[Opening DATA LISTING section]
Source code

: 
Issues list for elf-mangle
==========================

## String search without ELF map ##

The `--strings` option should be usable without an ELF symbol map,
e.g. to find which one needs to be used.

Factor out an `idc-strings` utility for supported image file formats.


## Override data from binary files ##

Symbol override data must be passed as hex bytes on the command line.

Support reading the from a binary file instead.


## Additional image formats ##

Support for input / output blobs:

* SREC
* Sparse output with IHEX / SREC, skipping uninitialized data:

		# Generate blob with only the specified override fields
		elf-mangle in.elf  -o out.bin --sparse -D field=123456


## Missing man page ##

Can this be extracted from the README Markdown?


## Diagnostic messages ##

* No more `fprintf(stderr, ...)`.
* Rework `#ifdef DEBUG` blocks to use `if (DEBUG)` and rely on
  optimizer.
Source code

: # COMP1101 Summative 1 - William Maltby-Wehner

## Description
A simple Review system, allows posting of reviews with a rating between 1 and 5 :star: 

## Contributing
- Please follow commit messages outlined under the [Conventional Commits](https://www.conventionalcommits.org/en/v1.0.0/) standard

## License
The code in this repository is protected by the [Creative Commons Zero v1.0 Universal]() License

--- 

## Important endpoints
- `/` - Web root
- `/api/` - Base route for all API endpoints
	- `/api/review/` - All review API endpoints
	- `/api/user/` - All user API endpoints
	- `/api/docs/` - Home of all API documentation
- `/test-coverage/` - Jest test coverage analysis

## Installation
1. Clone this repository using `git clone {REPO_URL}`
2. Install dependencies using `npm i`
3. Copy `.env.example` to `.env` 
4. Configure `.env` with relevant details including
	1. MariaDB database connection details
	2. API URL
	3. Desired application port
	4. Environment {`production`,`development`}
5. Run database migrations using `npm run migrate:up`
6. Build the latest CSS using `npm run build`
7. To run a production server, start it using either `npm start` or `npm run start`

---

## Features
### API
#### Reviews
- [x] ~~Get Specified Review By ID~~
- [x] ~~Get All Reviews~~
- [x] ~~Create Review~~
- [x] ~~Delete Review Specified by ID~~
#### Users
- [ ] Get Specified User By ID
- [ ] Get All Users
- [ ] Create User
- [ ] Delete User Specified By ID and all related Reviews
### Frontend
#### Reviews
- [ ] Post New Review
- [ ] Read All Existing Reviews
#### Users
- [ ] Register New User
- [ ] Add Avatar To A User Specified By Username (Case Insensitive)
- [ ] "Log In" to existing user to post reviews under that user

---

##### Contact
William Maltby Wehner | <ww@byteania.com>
[Closing DATA LISTING section]
● PROBLEM STATEMENT
From the entries above, copy each line holding "production".

● OUTPUT
	4. Environment {`production`,`development`}
7. To run a production server, start it using either `npm start` or `npm run start`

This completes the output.